Process-Results Dichotomy

Process Results

One of the things that Lean practitioners learn at the start is the importance of understanding processes so that better results will be consistently achieved. This intimate relationship between means and ends is obscure to most people, and so documenting and studying process is a big revelation. They learn to see causality: how waste, unevenness, and unreasonableness, and many other problems generate high costs, poor quality, long-lead-times, etc.

To Lean people, the concept of “process and results” is a welcome departure from the traditional focus on results and blaming people for problems. In the award-winning book Better Thinking, Better Results, Ed Miller (former Wiremold Vice President of marketing) stressed the importance of being focused on the process to produce good results (p. 214):

I tell my people that I very rarely care about the end result. I’m comfortable that we’ll get a good result if the process used to get there is right. If the process is good, it becomes more sustainable and repeatable… The most important thing is how you get there.

This was the view of the entire Wiremold senior management team, which in turn influenced all other managers and workers at Wiremold. Through better thinking (curiosity via kaizen) they created better processes that produced consistently better results. And good processes were continuously subject to experimentation to further improve results.

Yet, to leaders skilled in classical management, causality between process and results is an obviously flawed ideology, mistaken point of focus, and waste of resources (time, labor, and money). Business leaders who are only interested in results — those who demand results from self and others, no matter the process — are held in much higher esteem by society than the wimpy leaders who care about process more than results. The results-oriented boss is strong and honorable while the process-oriented boss is weak and indecisive.
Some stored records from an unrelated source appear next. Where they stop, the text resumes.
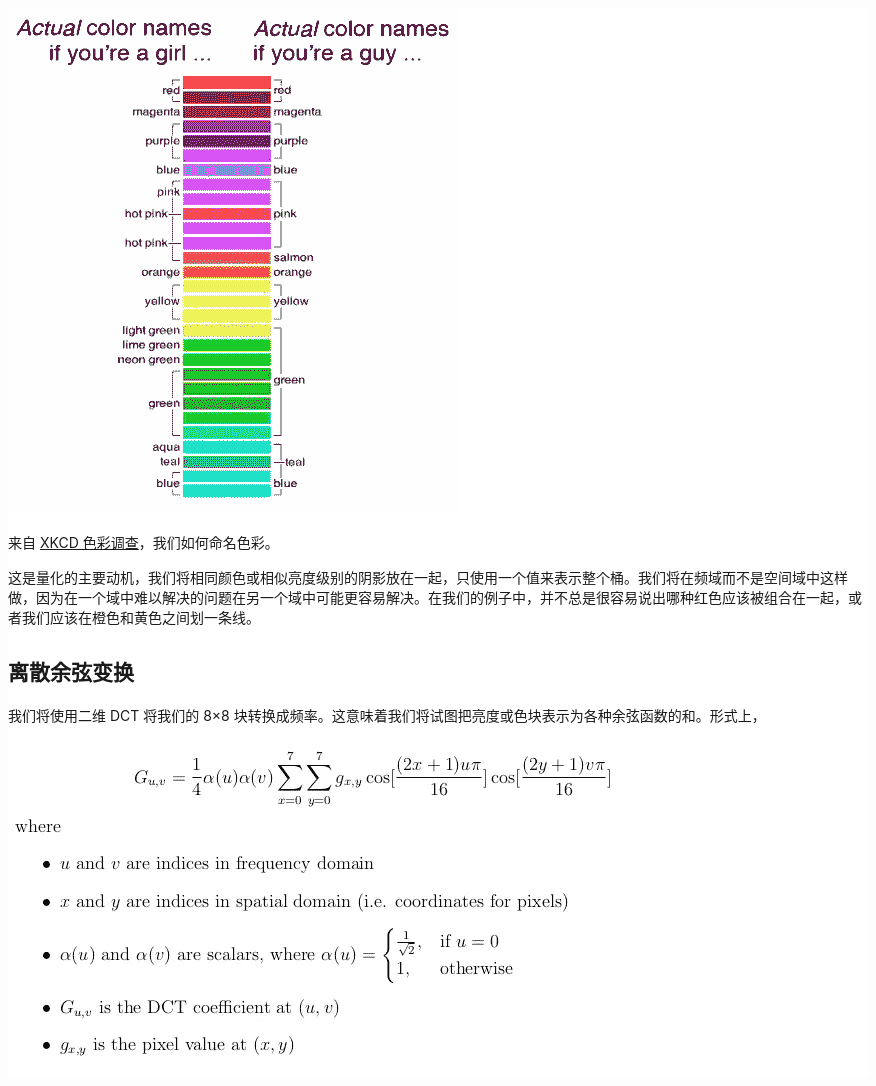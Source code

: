![](img/16f932a9fb17d741801c7af15455f447.png)

来自 [XKCD 色彩调查](https://i0.wp.com/imgs.xkcd.com/blag/doghouse_analysis.png)，我们如何命名色彩。

这是量化的主要动机，我们将相同颜色或相似亮度级别的阴影放在一起，只使用一个值来表示整个桶。我们将在频域而不是空间域中这样做，因为在一个域中难以解决的问题在另一个域中可能更容易解决。在我们的例子中，并不总是很容易说出哪种红色应该被组合在一起，或者我们应该在橙色和黄色之间划一条线。

## 离散余弦变换

我们将使用二维 DCT 将我们的 8×8 块转换成频率。这意味着我们将试图把亮度或色块表示为各种余弦函数的和。形式上，

![](img/3dc75512bff8bca004540fdb0a17b62f.png)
Classical management leaders have a nearly immovable viewpoint that process and results are the inverse of each other — it is either-or, and one cannot have both. They believe that process becomes an end unto itself and that the only possible outcome is bad results and do-overs that produce more bad results. Attachment to process distracts people from achieving the required result, which is what matter most. Process is seen as a pursuit of perfection that disengages people from the daily fight to achieve results. It does not help that Lean principle #5, “pursue perfection” (Lean Thinking, p. 10) — “…continue it [the process] until a state of perfection is reached in which perfect value is created with no waste” — reinforces and legitimizes the dichotomy.

There is great peer-pressure among managers to conform to this dichotomy because process exposes causality, which leaders skilled in classical management will immediately find to be embarrassing. It will quickly show they are poor leaders, poor managers, and unaware of what is happening under their nose. These leaders see it as unwise to trust process for the simple reason that they do not trust people (workers). Perhaps most importantly, their standard remedy of blaming people for problems must not be subverted by allowing people to focus on process.

Lean people, not grasping the strength and value of the of the dichotomy to leaders, think all they need to do is explain the logic of “process and results” and show the boss examples of better processes that produce better results. The data, coupled with seeing the truth (the physical reality), will result in a new mindset for the leader which will produce a new result — an agreement that the focus should shift from results to process and results. As many of us have found out, this is not a winning argument. In proffering such arguments, two grave mistakes are made:

  1. It proves the leader wrong
  2. It challenges the leader’s right to think and do as they please

The first mistake will be met with smiles and nods, signals that mean neither agreement nor satisfaction. It is mere courtesy. The second mistake is worse than the first. It disrespects the intangible aspects of leadership gained through experience that they rely for decision-making: preconceptions, cognitive biases, expediency, blaming people for problems, etc. Process and results, and Lean more generally, is an insult to leaders’ worldview wherein decades of professional and business success have been achieved by focusing on results.

It also does not help that organizations promoting Lean (e.g. Lean Enterprise Institute, Catalysis) have “faculty” which supports the common preconception of an academic organization doing academic work that has little bearing on leaders’ interests and the business results they seek to achieve. These pseudo-academic organizations intensify the dichotomy, rather than dissolve it, and thus inadvertently undermine and delegitimize themselves (in recent decades, higher education has also managed to do the same in similar and different ways). They are a sandbox for the devoted to play in.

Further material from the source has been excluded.